▶ [Task description] Locate each line of the material that contains "align", then return it.
Task data START
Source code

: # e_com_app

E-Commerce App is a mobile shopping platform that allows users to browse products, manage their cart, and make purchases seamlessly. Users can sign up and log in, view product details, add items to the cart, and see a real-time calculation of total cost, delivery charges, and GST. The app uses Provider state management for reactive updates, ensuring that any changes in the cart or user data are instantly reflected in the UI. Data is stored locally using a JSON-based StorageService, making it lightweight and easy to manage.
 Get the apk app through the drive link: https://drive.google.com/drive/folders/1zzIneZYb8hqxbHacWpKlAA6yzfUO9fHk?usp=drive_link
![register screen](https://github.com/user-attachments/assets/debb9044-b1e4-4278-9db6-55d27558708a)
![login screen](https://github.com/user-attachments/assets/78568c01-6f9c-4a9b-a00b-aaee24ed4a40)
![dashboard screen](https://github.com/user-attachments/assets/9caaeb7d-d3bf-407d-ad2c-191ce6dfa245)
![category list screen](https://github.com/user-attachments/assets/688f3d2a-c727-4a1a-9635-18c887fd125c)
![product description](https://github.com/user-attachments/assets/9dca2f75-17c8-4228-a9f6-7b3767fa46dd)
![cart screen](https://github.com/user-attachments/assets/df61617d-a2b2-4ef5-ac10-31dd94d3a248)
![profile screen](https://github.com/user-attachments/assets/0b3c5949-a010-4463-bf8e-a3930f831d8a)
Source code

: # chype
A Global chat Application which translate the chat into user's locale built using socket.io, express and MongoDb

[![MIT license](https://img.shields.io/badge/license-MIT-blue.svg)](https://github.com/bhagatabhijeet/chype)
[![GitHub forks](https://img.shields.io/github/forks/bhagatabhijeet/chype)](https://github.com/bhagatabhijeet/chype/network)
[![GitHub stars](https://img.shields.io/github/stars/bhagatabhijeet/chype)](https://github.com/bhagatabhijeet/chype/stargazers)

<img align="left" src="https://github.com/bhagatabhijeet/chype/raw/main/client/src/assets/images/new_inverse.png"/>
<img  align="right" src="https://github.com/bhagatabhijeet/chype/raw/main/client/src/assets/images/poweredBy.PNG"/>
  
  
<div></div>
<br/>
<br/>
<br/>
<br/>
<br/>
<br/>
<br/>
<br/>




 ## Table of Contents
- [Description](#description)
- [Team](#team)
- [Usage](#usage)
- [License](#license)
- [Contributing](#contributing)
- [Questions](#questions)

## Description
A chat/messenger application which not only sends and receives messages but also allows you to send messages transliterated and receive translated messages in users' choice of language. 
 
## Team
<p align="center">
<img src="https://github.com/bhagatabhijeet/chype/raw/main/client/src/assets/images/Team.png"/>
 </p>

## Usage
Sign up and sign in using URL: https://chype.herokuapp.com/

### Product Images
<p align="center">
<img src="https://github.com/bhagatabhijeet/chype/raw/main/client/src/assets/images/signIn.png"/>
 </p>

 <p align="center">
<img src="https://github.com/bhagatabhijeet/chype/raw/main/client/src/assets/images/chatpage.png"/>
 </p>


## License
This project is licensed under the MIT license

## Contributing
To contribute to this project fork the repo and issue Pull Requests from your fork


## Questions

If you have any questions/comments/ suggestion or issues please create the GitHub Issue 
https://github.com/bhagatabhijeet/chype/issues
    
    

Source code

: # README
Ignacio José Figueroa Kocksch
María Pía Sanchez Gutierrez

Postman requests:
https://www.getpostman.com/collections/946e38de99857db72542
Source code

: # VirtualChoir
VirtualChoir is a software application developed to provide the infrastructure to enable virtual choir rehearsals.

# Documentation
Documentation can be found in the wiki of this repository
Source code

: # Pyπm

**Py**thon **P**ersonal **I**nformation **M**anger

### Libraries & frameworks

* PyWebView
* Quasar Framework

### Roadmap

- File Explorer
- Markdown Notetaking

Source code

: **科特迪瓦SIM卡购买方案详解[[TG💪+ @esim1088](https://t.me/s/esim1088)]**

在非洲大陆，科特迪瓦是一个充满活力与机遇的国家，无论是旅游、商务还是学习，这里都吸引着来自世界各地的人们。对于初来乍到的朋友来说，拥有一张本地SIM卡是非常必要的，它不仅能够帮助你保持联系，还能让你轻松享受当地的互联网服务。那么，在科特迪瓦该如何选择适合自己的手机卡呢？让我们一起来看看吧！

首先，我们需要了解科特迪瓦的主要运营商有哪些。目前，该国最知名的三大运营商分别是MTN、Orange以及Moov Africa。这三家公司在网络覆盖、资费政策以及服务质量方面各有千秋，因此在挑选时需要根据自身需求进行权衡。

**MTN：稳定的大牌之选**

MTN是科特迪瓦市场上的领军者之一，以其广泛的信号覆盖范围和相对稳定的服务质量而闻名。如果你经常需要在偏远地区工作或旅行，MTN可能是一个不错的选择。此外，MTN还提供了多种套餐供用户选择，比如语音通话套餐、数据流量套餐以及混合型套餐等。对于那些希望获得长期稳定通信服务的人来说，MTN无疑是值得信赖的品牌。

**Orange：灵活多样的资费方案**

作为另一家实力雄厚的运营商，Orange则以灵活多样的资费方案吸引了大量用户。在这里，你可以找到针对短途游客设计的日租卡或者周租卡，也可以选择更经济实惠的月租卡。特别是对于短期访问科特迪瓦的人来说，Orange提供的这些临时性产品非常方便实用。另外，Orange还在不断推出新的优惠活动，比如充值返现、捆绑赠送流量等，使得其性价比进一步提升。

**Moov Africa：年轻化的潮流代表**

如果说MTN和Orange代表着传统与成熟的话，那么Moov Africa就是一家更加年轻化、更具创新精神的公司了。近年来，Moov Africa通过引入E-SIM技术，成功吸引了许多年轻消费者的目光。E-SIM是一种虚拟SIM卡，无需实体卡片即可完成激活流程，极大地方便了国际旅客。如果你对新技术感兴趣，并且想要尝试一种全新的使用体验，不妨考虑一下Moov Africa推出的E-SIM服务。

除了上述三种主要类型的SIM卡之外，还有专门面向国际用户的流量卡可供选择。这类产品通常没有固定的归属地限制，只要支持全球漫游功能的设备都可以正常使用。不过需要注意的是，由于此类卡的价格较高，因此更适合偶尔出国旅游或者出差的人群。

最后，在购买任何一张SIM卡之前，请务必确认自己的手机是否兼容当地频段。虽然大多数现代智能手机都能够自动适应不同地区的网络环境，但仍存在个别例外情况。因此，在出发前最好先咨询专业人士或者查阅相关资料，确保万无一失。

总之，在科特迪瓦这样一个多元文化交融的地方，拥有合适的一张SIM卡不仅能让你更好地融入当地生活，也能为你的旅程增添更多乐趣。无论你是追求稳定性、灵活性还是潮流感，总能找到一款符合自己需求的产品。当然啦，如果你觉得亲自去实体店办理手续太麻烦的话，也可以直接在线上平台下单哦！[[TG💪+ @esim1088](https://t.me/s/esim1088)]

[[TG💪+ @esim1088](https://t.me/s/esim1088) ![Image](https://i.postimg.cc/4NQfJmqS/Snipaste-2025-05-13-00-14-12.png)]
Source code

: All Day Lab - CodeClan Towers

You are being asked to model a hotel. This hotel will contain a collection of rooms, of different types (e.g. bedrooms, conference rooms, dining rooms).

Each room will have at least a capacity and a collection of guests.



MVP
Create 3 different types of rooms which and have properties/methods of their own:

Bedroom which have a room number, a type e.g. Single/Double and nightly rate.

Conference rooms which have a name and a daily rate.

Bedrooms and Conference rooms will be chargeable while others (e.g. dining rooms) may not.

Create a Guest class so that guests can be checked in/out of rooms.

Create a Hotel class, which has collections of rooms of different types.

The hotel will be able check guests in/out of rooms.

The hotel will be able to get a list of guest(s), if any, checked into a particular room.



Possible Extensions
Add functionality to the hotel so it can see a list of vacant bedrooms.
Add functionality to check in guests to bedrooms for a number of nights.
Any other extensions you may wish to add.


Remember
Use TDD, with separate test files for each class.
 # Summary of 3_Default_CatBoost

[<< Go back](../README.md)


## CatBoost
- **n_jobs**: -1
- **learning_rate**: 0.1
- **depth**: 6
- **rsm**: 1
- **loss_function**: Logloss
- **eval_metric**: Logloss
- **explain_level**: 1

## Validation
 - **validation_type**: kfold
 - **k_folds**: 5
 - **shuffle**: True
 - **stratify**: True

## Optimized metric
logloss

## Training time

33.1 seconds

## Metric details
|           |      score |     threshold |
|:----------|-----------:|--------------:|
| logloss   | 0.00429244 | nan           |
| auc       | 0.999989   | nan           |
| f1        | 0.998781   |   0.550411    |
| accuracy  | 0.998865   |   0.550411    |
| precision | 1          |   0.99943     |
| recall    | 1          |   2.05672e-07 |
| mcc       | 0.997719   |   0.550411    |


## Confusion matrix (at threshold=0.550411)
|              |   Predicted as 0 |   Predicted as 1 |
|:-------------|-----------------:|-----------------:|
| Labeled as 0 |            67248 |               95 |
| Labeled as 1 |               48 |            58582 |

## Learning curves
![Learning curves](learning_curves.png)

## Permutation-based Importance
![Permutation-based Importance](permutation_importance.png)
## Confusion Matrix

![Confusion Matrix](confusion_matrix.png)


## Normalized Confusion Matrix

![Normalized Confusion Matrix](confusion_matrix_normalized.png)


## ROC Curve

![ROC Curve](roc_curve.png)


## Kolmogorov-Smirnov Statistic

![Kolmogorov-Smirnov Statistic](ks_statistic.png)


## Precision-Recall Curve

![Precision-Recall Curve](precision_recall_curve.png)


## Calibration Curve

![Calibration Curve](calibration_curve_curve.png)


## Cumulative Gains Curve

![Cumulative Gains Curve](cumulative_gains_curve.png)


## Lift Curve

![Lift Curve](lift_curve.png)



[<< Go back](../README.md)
Task data END
▶ [Result of the task]
<img align="left" src="https://github.com/bhagatabhijeet/chype/raw/main/client/src/assets/images/new_inverse.png"/>
<img  align="right" src="https://github.com/bhagatabhijeet/chype/raw/main/client/src/assets/images/poweredBy.PNG"/>
<p align="center">
<p align="center">
 <p align="center">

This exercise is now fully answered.